Base: hsl(210, 80%, 40%)   → vivid blue
Tone: hsl(210, 50%, 40%)   → more muted blue
Tone: hsl(210, 25%, 40%)   → soft, grayish blue

This makes HSL ideal for systematically creating toned-down versions of a brand color.


Tints vs Shades vs Tones: Quick Comparison

Here is the core difference between the three:

  • Tint = base color + white → lighter
  • Shade = base color + black → darker
  • Tone = base color + gray → more muted

All three preserve the same hue, but they change how bright, dark, or intense that hue appears.


Why Tints, Shades, and Tones Matter in Design

Most real-world color palettes are not made of only pure base colors. They are built from families of tints, shades, and tones. This creates visual variety while keeping everything related and cohesive.

These concepts help you:

  • Create depth and hierarchy (for example, using darker shades for headings and lighter tints for backgrounds).
  • Design light and dark themes from the same base color.
  • Control mood—pastel tints feel soft, dark shades feel intense, and tones feel calm and balanced.
  • Build accessible contrast by pairing very light tints with dark shades.

Using Tints, Shades, and Tones in a Palette

A simple but effective palette-building strategy is to:

  1. Start with one base color (your main hue).
  2. Create a few tints (for backgrounds and subtle elements).
  3. Create a few shades (for text, buttons, or emphasis).
  4. Create some tones (for secondary elements, borders, or neutrals).

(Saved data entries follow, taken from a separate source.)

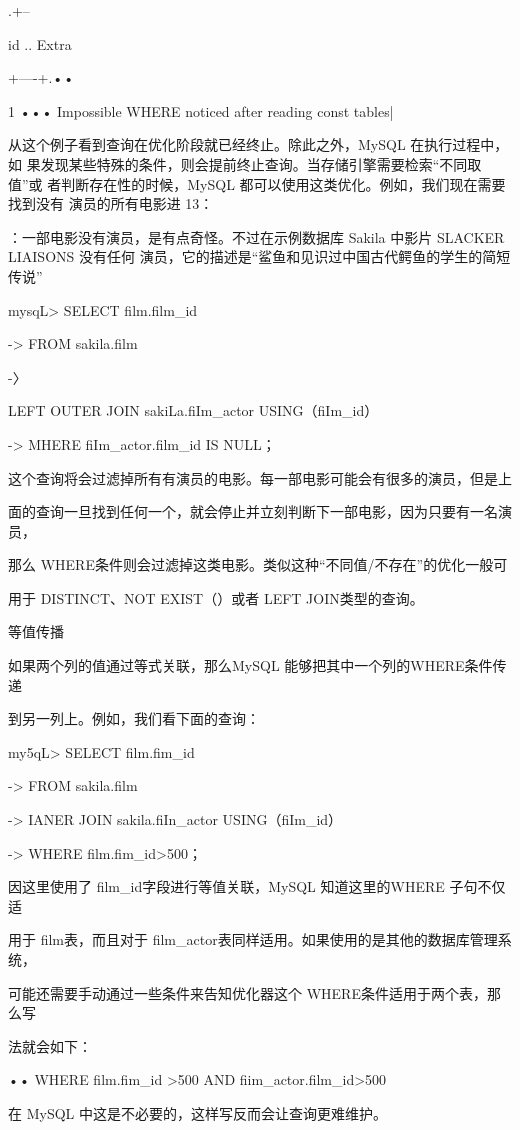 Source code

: .+--

id .. Extra

+----+.••

1 ••• Impossible WHERE noticed after reading const tables|

从这个例子看到查询在优化阶段就已经终止。除此之外，MySQL 在执行过程中，如
果发现某些特殊的条件，则会提前终止查询。当存储引擎需要检索“不同取值”或
者判断存在性的时候，MySQL 都可以使用这类优化。例如，我们现在需要找到没有
演员的所有电影进 13：

：一部电影没有演员，是有点奇怪。不过在示例数据库 Sakila 中影片 SLACKER LIAISONS 没有任何
演员，它的描述是“鲨鱼和见识过中国古代鳄鱼的学生的简短传说”

mysqL> SELECT film.film\_id

-> FROM sakila.film

-〉

LEFT OUTER JOIN sakiLa.fiIm\_actor USING（fiIm\_id）

-> MHERE fiIm\_actor.film\_id IS NULL；

这个查询将会过滤掉所有有演员的电影。每一部电影可能会有很多的演员，但是上

面的查询一旦找到任何一个，就会停止并立刻判断下一部电影，因为只要有一名演员，

那么 WHERE条件则会过滤掉这类电影。类似这种“不同值/不存在”的优化一般可

用于 DISTINCT、NOT EXIST（）或者 LEFT JOIN类型的查询。

等值传播

如果两个列的值通过等式关联，那么MySQL 能够把其中一个列的WHERE条件传递

到另一列上。例如，我们看下面的查询：

my5qL> SELECT film.fim\_id

-> FROM sakila.film

-> IANER JOIN sakila.fiIn\_actor USING（fiIm\_id）

-> WHERE film.fim\_id>500；

因这里使用了 film\_id字段进行等值关联，MySQL 知道这里的WHERE 子句不仅适

用于 film表，而且对于 film\_actor表同样适用。如果使用的是其他的数据库管理系统，

可能还需要手动通过一些条件来告知优化器这个 WHERE条件适用于两个表，那么写

法就会如下：

•• WHERE film.fim\_id >500 AND fiim\_actor.film\_id>500

在 MySQL 中这是不必要的，这样写反而会让查询更难维护。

This gives you a complete system built around a single hue, which keeps your design visually consistent while still flexible.


How Swatching Can Help

Tools like Swatching make it easier to explore tints, shades, and tones based on real images or inspiration.

You can:

  • Upload an image and extract a base color you like.
  • View its HEX, RGB, and HSL values.
  • Adjust lightness and saturation in HSL to generate a range of tints, shades, and tones.
  • Build cohesive palettes that still feel connected to the original photo or reference.

Once you understand how tints, shades, and tones work, these tools become much more powerful because you know which sliders to move and why.


Final Thoughts

Tints, shades, and tones are core building blocks of color theory. They all start with the same hue, then change how light, dark, or intense that hue appears. Learning to use them intentionally makes it much easier to build palettes, design themes, and create depth in your work.

Once you are comfortable with these basics, you can combine them with concepts like complementary, analogous, and triadic schemes to build rich, balanced color systems for any project.